▸ **WHAT THIS TASK INVOLVES**
Take the entries that follow and write each one out exactly.

——

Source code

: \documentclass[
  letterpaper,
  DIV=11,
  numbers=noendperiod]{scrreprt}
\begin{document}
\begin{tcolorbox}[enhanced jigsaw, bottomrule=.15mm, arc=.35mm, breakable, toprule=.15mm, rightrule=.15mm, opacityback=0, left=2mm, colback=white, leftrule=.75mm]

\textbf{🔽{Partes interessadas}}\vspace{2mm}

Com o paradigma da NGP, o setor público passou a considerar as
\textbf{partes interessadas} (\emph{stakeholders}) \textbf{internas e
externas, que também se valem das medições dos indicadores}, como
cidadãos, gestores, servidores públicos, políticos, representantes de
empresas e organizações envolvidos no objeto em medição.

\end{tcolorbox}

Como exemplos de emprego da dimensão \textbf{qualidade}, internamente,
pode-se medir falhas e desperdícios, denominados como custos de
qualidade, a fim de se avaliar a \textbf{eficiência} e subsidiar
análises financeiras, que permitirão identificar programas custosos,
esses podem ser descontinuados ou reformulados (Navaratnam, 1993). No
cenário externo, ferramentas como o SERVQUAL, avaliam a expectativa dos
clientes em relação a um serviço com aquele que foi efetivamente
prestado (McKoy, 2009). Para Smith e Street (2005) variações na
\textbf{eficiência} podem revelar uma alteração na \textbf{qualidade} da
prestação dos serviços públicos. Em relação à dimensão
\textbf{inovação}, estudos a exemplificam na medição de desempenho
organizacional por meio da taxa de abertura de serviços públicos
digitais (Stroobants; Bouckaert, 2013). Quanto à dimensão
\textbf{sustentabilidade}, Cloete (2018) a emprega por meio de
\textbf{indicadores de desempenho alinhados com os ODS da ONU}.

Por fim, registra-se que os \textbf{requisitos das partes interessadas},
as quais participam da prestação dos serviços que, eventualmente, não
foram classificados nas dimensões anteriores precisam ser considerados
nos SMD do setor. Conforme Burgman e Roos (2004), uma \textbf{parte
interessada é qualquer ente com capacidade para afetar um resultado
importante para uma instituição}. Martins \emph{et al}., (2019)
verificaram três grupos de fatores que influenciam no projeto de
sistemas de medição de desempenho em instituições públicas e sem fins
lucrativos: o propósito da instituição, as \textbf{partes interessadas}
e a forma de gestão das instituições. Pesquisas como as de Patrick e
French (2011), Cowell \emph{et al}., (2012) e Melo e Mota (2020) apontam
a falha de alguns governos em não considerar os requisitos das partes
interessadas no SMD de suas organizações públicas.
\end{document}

——

▸ **REPLY**
Source code

: \documentclass[
  letterpaper,
  DIV=11,
  numbers=noendperiod]{scrreprt}
\begin{document}
\begin{tcolorbox}[enhanced jigsaw, bottomrule=.15mm, arc=.35mm, breakable, toprule=.15mm, rightrule=.15mm, opacityback=0, left=2mm, colback=white, leftrule=.75mm]

\textbf{🔽{Partes interessadas}}\vspace{2mm}

Com o paradigma da NGP, o setor público passou a considerar as
\textbf{partes interessadas} (\emph{stakeholders}) \textbf{internas e
externas, que também se valem das medições dos indicadores}, como
cidadãos, gestores, servidores públicos, políticos, representantes de
empresas e organizações envolvidos no objeto em medição.

\end{tcolorbox}

Como exemplos de emprego da dimensão \textbf{qualidade}, internamente,
pode-se medir falhas e desperdícios, denominados como custos de
qualidade, a fim de se avaliar a \textbf{eficiência} e subsidiar
análises financeiras, que permitirão identificar programas custosos,
esses podem ser descontinuados ou reformulados (Navaratnam, 1993). No
cenário externo, ferramentas como o SERVQUAL, avaliam a expectativa dos
clientes em relação a um serviço com aquele que foi efetivamente
prestado (McKoy, 2009). Para Smith e Street (2005) variações na
\textbf{eficiência} podem revelar uma alteração na \textbf{qualidade} da
prestação dos serviços públicos. Em relação à dimensão
\textbf{inovação}, estudos a exemplificam na medição de desempenho
organizacional por meio da taxa de abertura de serviços públicos
digitais (Stroobants; Bouckaert, 2013). Quanto à dimensão
\textbf{sustentabilidade}, Cloete (2018) a emprega por meio de
\textbf{indicadores de desempenho alinhados com os ODS da ONU}.

Por fim, registra-se que os \textbf{requisitos das partes interessadas},
as quais participam da prestação dos serviços que, eventualmente, não
foram classificados nas dimensões anteriores precisam ser considerados
nos SMD do setor. Conforme Burgman e Roos (2004), uma \textbf{parte
interessada é qualquer ente com capacidade para afetar um resultado
importante para uma instituição}. Martins \emph{et al}., (2019)
verificaram três grupos de fatores que influenciam no projeto de
sistemas de medição de desempenho em instituições públicas e sem fins
lucrativos: o propósito da instituição, as \textbf{partes interessadas}
e a forma de gestão das instituições. Pesquisas como as de Patrick e
French (2011), Cowell \emph{et al}., (2012) e Melo e Mota (2020) apontam
a falha de alguns governos em não considerar os requisitos das partes
interessadas no SMD de suas organizações públicas.
\end{document}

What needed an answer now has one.